Exercise instructions: Each line below is to be written out once more, precisely as given.

Dataset entries
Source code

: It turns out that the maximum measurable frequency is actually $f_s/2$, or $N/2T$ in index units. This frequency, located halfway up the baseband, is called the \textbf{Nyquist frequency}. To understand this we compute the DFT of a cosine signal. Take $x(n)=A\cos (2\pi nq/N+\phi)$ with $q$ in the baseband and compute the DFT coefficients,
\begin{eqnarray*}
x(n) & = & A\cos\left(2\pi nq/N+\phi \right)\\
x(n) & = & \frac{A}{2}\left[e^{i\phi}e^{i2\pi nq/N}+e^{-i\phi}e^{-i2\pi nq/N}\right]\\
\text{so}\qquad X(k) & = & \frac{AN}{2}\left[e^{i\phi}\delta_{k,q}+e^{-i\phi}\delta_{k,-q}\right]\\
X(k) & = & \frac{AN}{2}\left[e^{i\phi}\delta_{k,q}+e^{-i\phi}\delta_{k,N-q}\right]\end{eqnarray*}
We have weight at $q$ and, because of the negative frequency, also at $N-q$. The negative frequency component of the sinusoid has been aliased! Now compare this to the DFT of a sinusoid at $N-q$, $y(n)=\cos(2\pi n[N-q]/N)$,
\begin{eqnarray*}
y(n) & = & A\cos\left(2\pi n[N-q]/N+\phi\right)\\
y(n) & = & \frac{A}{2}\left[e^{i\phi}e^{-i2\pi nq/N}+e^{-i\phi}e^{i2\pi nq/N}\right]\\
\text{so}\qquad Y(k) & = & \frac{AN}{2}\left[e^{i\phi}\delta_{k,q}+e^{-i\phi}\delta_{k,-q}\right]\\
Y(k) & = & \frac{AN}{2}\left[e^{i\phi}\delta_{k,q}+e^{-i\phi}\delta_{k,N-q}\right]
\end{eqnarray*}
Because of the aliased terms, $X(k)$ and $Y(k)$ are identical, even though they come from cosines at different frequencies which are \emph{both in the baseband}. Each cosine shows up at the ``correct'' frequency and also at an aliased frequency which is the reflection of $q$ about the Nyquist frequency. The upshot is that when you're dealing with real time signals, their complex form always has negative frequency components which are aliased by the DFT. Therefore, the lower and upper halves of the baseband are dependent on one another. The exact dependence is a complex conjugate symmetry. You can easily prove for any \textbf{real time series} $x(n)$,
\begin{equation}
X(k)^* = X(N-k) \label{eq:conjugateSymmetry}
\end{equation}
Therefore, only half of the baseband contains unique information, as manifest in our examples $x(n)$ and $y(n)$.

Completed task:
Source code

: It turns out that the maximum measurable frequency is actually $f_s/2$, or $N/2T$ in index units. This frequency, located halfway up the baseband, is called the \textbf{Nyquist frequency}. To understand this we compute the DFT of a cosine signal. Take $x(n)=A\cos (2\pi nq/N+\phi)$ with $q$ in the baseband and compute the DFT coefficients,
\begin{eqnarray*}
x(n) & = & A\cos\left(2\pi nq/N+\phi \right)\\
x(n) & = & \frac{A}{2}\left[e^{i\phi}e^{i2\pi nq/N}+e^{-i\phi}e^{-i2\pi nq/N}\right]\\
\text{so}\qquad X(k) & = & \frac{AN}{2}\left[e^{i\phi}\delta_{k,q}+e^{-i\phi}\delta_{k,-q}\right]\\
X(k) & = & \frac{AN}{2}\left[e^{i\phi}\delta_{k,q}+e^{-i\phi}\delta_{k,N-q}\right]\end{eqnarray*}
We have weight at $q$ and, because of the negative frequency, also at $N-q$. The negative frequency component of the sinusoid has been aliased! Now compare this to the DFT of a sinusoid at $N-q$, $y(n)=\cos(2\pi n[N-q]/N)$,
\begin{eqnarray*}
y(n) & = & A\cos\left(2\pi n[N-q]/N+\phi\right)\\
y(n) & = & \frac{A}{2}\left[e^{i\phi}e^{-i2\pi nq/N}+e^{-i\phi}e^{i2\pi nq/N}\right]\\
\text{so}\qquad Y(k) & = & \frac{AN}{2}\left[e^{i\phi}\delta_{k,q}+e^{-i\phi}\delta_{k,-q}\right]\\
Y(k) & = & \frac{AN}{2}\left[e^{i\phi}\delta_{k,q}+e^{-i\phi}\delta_{k,N-q}\right]
\end{eqnarray*}
Because of the aliased terms, $X(k)$ and $Y(k)$ are identical, even though they come from cosines at different frequencies which are \emph{both in the baseband}. Each cosine shows up at the ``correct'' frequency and also at an aliased frequency which is the reflection of $q$ about the Nyquist frequency. The upshot is that when you're dealing with real time signals, their complex form always has negative frequency components which are aliased by the DFT. Therefore, the lower and upper halves of the baseband are dependent on one another. The exact dependence is a complex conjugate symmetry. You can easily prove for any \textbf{real time series} $x(n)$,
\begin{equation}
X(k)^* = X(N-k) \label{eq:conjugateSymmetry}
\end{equation}
Therefore, only half of the baseband contains unique information, as manifest in our examples $x(n)$ and $y(n)$.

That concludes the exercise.